Combinatorial Auctions with Restricted Complements

  • Ittai Abraham ,
  • Moshe Babaioff ,
  • Shaddin Dughmi ,
  • Tim Roughgarden

ACM Conference on Electronic Commerce (EC'12) |

Published by ACM

Publication

Complements between goods — where one good takes on added value in the presence of another — have been a thorn in the side of algorithmic mechanism designers. On the one hand, complements are common in the standard motivating applications for combinatorial auctions, like spectrum license auctions. On the other, welfare maximization in the presence of complements is notoriously difficult, and this intractability has stymied theoretical progress in the area. For example, there are no known positive results for combinatorial auctions in which bidder valuations are multi-parameter and non-complement-free, other than the relatively weak results known for general valuations.

To make inroads on the problem of combinatorial auction design in the presence of complements, we propose a model for valuations with complements that is parameterized by the “size” of the complements. The model permits a succinct representation, a variety of computationally efficient queries, and non-trivial welfare-maximization algorithms and mechanisms. Specifically, a hypergraph-r valuation v for a good set M is represented by a hypergraph H=(M,E), where every (hyper-)edge e in E contains at most r vertices and has a nonnegative weight we. Each good j in M also has a nonnegative weight wj. The value v(S) for a subset S of goods is defined as the sum of the weights of the goods and edges entirely contained in S.

We design the following polynomial-time approximation algorithms and truthful mechanisms for welfare maximization with bidders with hypergraph valuations.
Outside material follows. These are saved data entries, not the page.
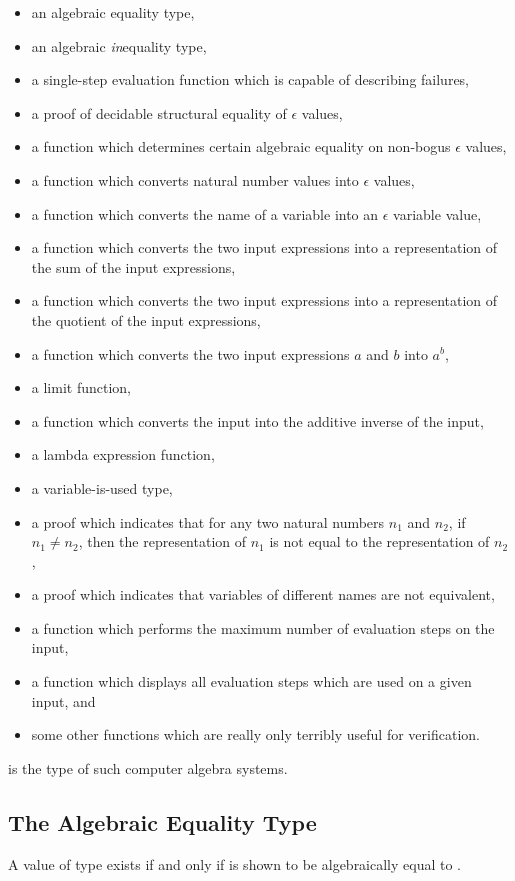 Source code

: \documentclass{report}
\begin{document}
\begin{itemize}
  \item an algebraic equality type,
  \item an algebraic \emph{in}equality type,
  \item a single-step evaluation function which is capable of describing failures,
  \item a proof of decidable structural equality of \(\epsilon\) values,
  \item a function which determines certain algebraic equality on non-bogus \(\epsilon\) values,
  \item a function which converts natural number values into \(\epsilon\) values,
  \item a function which converts the name of a variable into an \(\epsilon\) variable value,
  \item a function which converts the two input expressions into a representation of the sum of the input expressions,
  \item a function which converts the two input expressions into a representation of the quotient of the input expressions,
  \item a function which converts the two input expressions \(a\) and \(b\) into \(a^b\),
  \item a limit function,
  \item a function which converts the input into the additive inverse of the input,
  \item a lambda expression function,
  \item a variable-is-used type,
  \item a proof which indicates that for any two natural numbers \(n_1\) and \(n_2\), if \(n_1 \neq n_2\), then the representation of \(n_1\) is not equal to the representation of \(n_2\),
  \item a proof which indicates that variables of different names are not equivalent,
  \item a function which performs the maximum number of evaluation steps on the input,
  \item a function which displays all evaluation steps which are used on a given input, and
  \item some other functions which are really only terribly useful for verification.
\end{itemize}

 is the type of such computer algebra systems.

\subsection{The Algebraic Equality Type}
A value of type     exists if and only if  is shown to be algebraically equal to .
\end{document}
  1. For bidders whose valuations correspond to subgraphs of a known graph that is planar (or more generally, excludes a fixed minor), we give a truthful and (1+ε)-approximate mechanism.
  2. We give a polynomial-time, r-approximation algorithm for welfare maximization with hypergraph-r valuations. Our algorithm randomly rounds a compact linear programming relaxation of the problem.
  3. We design a different approximation algorithm and use it to give a polynomial-time, truthful-in-expectation mechanism that has an approximation factor of O(logr m).